Lewat Forum Komunikasi, Kemenkum Sumsel & Komisi XIII DPR RI Serap Aspirasi Masyarakat Lubuklinggau
Moch Krisna June 12, 2026 08:01 PM

TRIBUNSUMSEL.COM -- Kantor Wilayah Kementerian Hukum Sumatera Selatan (Kemenkum Sumsel) bersama Komisi XIII DPR RI menggelar Forum Komunikasi Masyarakat di Bidang Hukum di Kota Lubuk Linggau, Jumat (12/6). Kegiatan ini menjadi wadah dialog antara pemerintah, legislatif, praktisi hukum, dan masyarakat yang membahas isu hukum yang berkembang di tengah masyarakat khususnya Kekayaan Intelektual (KI).

Kepala Kantor Wilayah Kementerian Hukum Sumatera Selatan, Maju Amintas Siburian, menjelaskan bahwa Sumatera Selatan memiliki potensi Kekayaan Intelektual yang sangat besar, baik dari sektor UMKM, ekonomi kreatif, maupun produk khas daerah. Khusus di Kota Lubuk Linggau, terdapat potensi Indikasi Geografis yang dapat didorong untuk memperoleh perlindungan hukum sehingga memiliki nilai ekonomi yang lebih tinggi dan mampu meningkatkan daya saing daerah.

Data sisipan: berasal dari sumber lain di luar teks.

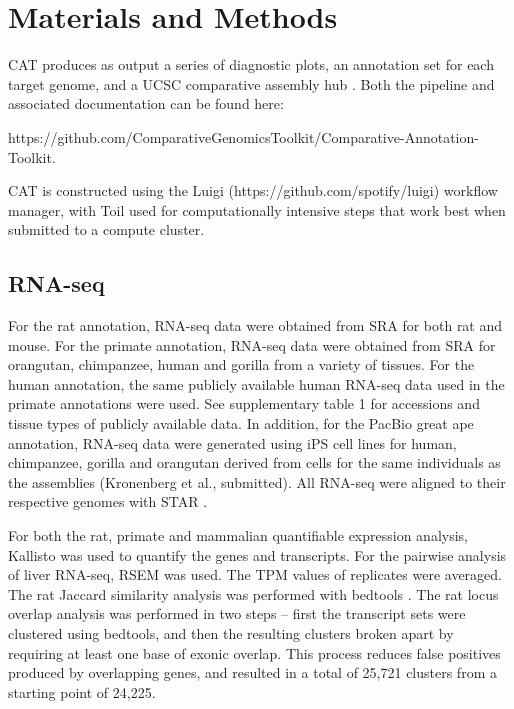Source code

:\documentclass[fleqn,10pt]{wlscirep}
\begin{document}
\section{Materials and Methods}
CAT produces as output a series of diagnostic plots, an annotation set for each target genome, and a UCSC comparative assembly hub \cite{nguyen2014comparative}. Both the pipeline and associated documentation can be found here: 

https://github.com/ComparativeGenomicsToolkit/Comparative-Annotation-Toolkit. 

CAT is constructed using the Luigi (https://github.com/spotify/luigi) workflow manager, with Toil \cite{vivian2017toil} used for computationally intensive steps that work best when submitted to a compute cluster. 


\subsection*{RNA-seq}

For the rat annotation, RNA-seq data were obtained from SRA for both rat and mouse. For the primate annotation, RNA-seq data were obtained from SRA for orangutan, chimpanzee, human and gorilla from a variety of tissues. For the human annotation, the same publicly available human RNA-seq data used in the primate annotations were used. See supplementary table 1 for accessions and tissue types of publicly available data. In addition, for the PacBio great ape annotation, RNA-seq data were generated using iPS cell lines for human, chimpanzee, gorilla and orangutan derived from cells for the same individuals as the assemblies (Kronenberg et al., submitted). All RNA-seq were aligned to their respective genomes with STAR \cite{dobin2013star}.

For both the rat, primate and mammalian quantifiable expression analysis, Kallisto \cite{bray2015near} was used to quantify the genes and transcripts. For the pairwise analysis of liver RNA-seq, RSEM \cite{li2011rsem} was used. The TPM values of replicates were averaged. The rat Jaccard similarity analysis was performed with bedtools \cite{quinlan2010bedtools}. The rat locus overlap analysis was performed in two steps -- first the transcript sets were clustered using bedtools, and then the resulting clusters broken apart by requiring at least one base of exonic overlap. This process reduces false positives produced by overlapping genes, and resulted in a total of 25,721 clusters from a starting point of 24,225.
\end{document}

Anggota Komisi XIII DPR RI dari Dapil Libuklinggau, SN Prana Putra Sohe, mengatakan bahwa forum tersebut menjadi kesempatan penting untuk membahas berbagai persoalan hukum yang masih dihadapi masyarakat. Ia menilai masih banyak masyarakat yang belum mengetahui layanan Kekayaan Intelektual maupun Pos Bantuan Hukum (Posbankum) yang sudah ada.

“Ini kesempatan untuk membahas permasalahan hukum yang ada di masyarakat. Belum lama ini Komisi XIII DPR RI melaksanakan rapat dengar pendapat dengan Kementerian Hukum untuk membahas optimalisasi peran Kemenkum salah satunya juga melalui Posbankum agar kehadirannya tidak sekadar nama, tetapi benar-benar memberikan manfaat bagi masyarakat,” ujar Prana.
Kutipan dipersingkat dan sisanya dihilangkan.